Opposition Leader Ralph Thorne interacted with well-wishers before heading into Parliament. (SB)

Opposition Leader Ralph Thorne on Tuesday delivered a stinging rebuke of this country’s leadership charging that the Mia Mottley-led administration was moving away from the democratic principles on which Barbados was built.

Charging that the government has reigned over a period where the rising cost of living was eating away at the dignity of families and where constitutional malaise was the order of the day, the opposition leader painted a picture of a nation tarnished by criminal activity and where there is a crisis of confidence in those who lead.

Offering his reply to Monday’s Budgetary Proposals and Financial Statement, Thorne ripped into the government, suggesting it was engaged in “an orgy of self-congratulation” while the country is being “ravaged” by a culture of moral decay that is afflicting the youngest members of society. According to him, there is evidence of corruption in this country which may not always be related to financial gain but can also be manifested in an abuse of power in the dishing out of “advantage” in an unjust manner.

Thorne referenced the ancient Greek philosopher Plato’s statement: “show me a democracy and I will show you a tyranny in the making” to characterise the operations of the government.

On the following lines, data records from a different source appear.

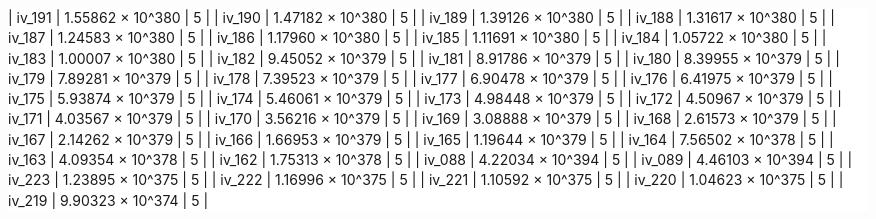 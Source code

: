 | iv_191 | 1.55862 × 10^380 | 5 |
| iv_190 | 1.47182 × 10^380 | 5 |
| iv_189 | 1.39126 × 10^380 | 5 |
| iv_188 | 1.31617 × 10^380 | 5 |
| iv_187 | 1.24583 × 10^380 | 5 |
| iv_186 | 1.17960 × 10^380 | 5 |
| iv_185 | 1.11691 × 10^380 | 5 |
| iv_184 | 1.05722 × 10^380 | 5 |
| iv_183 | 1.00007 × 10^380 | 5 |
| iv_182 | 9.45052 × 10^379 | 5 |
| iv_181 | 8.91786 × 10^379 | 5 |
| iv_180 | 8.39955 × 10^379 | 5 |
| iv_179 | 7.89281 × 10^379 | 5 |
| iv_178 | 7.39523 × 10^379 | 5 |
| iv_177 | 6.90478 × 10^379 | 5 |
| iv_176 | 6.41975 × 10^379 | 5 |
| iv_175 | 5.93874 × 10^379 | 5 |
| iv_174 | 5.46061 × 10^379 | 5 |
| iv_173 | 4.98448 × 10^379 | 5 |
| iv_172 | 4.50967 × 10^379 | 5 |
| iv_171 | 4.03567 × 10^379 | 5 |
| iv_170 | 3.56216 × 10^379 | 5 |
| iv_169 | 3.08888 × 10^379 | 5 |
| iv_168 | 2.61573 × 10^379 | 5 |
| iv_167 | 2.14262 × 10^379 | 5 |
| iv_166 | 1.66953 × 10^379 | 5 |
| iv_165 | 1.19644 × 10^379 | 5 |
| iv_164 | 7.56502 × 10^378 | 5 |
| iv_163 | 4.09354 × 10^378 | 5 |
| iv_162 | 1.75313 × 10^378 | 5 |
| iv_088 | 4.22034 × 10^394 | 5 |
| iv_089 | 4.46103 × 10^394 | 5 |
| iv_223 | 1.23895 × 10^375 | 5 |
| iv_222 | 1.16996 × 10^375 | 5 |
| iv_221 | 1.10592 × 10^375 | 5 |
| iv_220 | 1.04623 × 10^375 | 5 |
| iv_219 | 9.90323 × 10^374 | 5 | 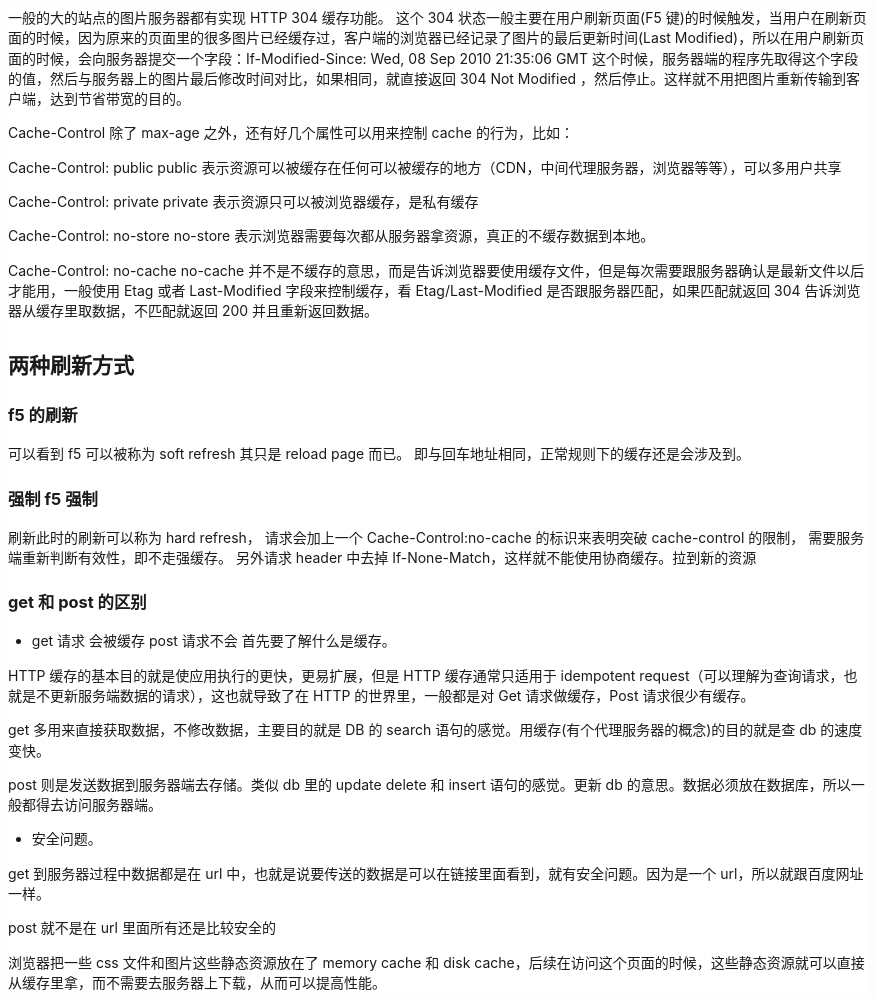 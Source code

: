 一般的大的站点的图片服务器都有实现 HTTP 304 缓存功能。
这个 304 状态一般主要在用户刷新页面(F5 键)的时候触发，当用户在刷新页面的时候，因为原来的页面里的很多图片已经缓存过，客户端的浏览器已经记录了图片的最后更新时间(Last Modified)，所以在用户刷新页面的时候，会向服务器提交一个字段：If-Modified-Since: Wed, 08 Sep 2010 21:35:06 GMT
这个时候，服务器端的程序先取得这个字段的值，然后与服务器上的图片最后修改时间对比，如果相同，就直接返回 304 Not Modified ，然后停止。这样就不用把图片重新传输到客户端，达到节省带宽的目的。

Cache-Control 除了 max-age 之外，还有好几个属性可以用来控制 cache 的行为，比如：

Cache-Control: public
public 表示资源可以被缓存在任何可以被缓存的地方（CDN，中间代理服务器，浏览器等等），可以多用户共享

Cache-Control: private
private 表示资源只可以被浏览器缓存，是私有缓存

Cache-Control: no-store
no-store 表示浏览器需要每次都从服务器拿资源，真正的不缓存数据到本地。

Cache-Control: no-cache
no-cache 并不是不缓存的意思，而是告诉浏览器要使用缓存文件，但是每次需要跟服务器确认是最新文件以后才能用，一般使用 Etag 或者 Last-Modified 字段来控制缓存，看 Etag/Last-Modified 是否跟服务器匹配，如果匹配就返回 304 告诉浏览器从缓存里取数据，不匹配就返回 200 并且重新返回数据。

## 两种刷新方式

### f5 的刷新

可以看到 f5 可以被称为 soft refresh 其只是 reload page 而已。
即与回车地址相同，正常规则下的缓存还是会涉及到。

### 强制 f5 强制

刷新此时的刷新可以称为 hard refresh，
请求会加上一个 Cache-Control:no-cache 的标识来表明突破 cache-control 的限制，
需要服务端重新判断有效性，即不走强缓存。
另外请求 header 中去掉 If-None-Match，这样就不能使用协商缓存。拉到新的资源

### get 和 post 的区别

- get 请求 会被缓存 post 请求不会
  首先要了解什么是缓存。

HTTP 缓存的基本目的就是使应用执行的更快，更易扩展，但是 HTTP 缓存通常只适用于 idempotent request（可以理解为查询请求，也就是不更新服务端数据的请求），这也就导致了在 HTTP 的世界里，一般都是对 Get 请求做缓存，Post 请求很少有缓存。

get 多用来直接获取数据，不修改数据，主要目的就是 DB 的 search 语句的感觉。用缓存(有个代理服务器的概念)的目的就是查 db 的速度变快。

post 则是发送数据到服务器端去存储。类似 db 里的 update delete 和 insert 语句的感觉。更新 db 的意思。数据必须放在数据库，所以一般都得去访问服务器端。

- 安全问题。

get 到服务器过程中数据都是在 url 中，也就是说要传送的数据是可以在链接里面看到，就有安全问题。因为是一个 url，所以就跟百度网址一样。

post 就不是在 url 里面所有还是比较安全的

浏览器把一些 css 文件和图片这些静态资源放在了 memory cache 和 disk cache，后续在访问这个页面的时候，这些静态资源就可以直接从缓存里拿，而不需要去服务器上下载，从而可以提高性能。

He said that the sitting government had created an atmosphere where the greatest myth is that there is a democratic, “good” government.

“Quite often in life when we cannot make sense of the events around us, we create a myth to ward off the fear and uncertainty that we feel when we do not understand the political happenings around us . …When we cannot reconcile phenomena and we feel afraid and uncertain we create a myth for psychological comfort,” he suggested, while vowing to speak the whole “unvarnished” truth before the Parliament.

At the outset of his presentation, the opposition leader traced the birth of the Barbadian democracy recalling pivotal stages in the country’s historical journey including the 1937 riots, the birth of the trade union movement, the granting of universal adult suffrage and Independence and pointing to these revolutionary events as those which paved the way to a growing democracy.

“This Budget comes at a time in our history of what appears to be tyrannical rule,” he charged. “And therefore, the Budget must reflect that tyrannical rule.”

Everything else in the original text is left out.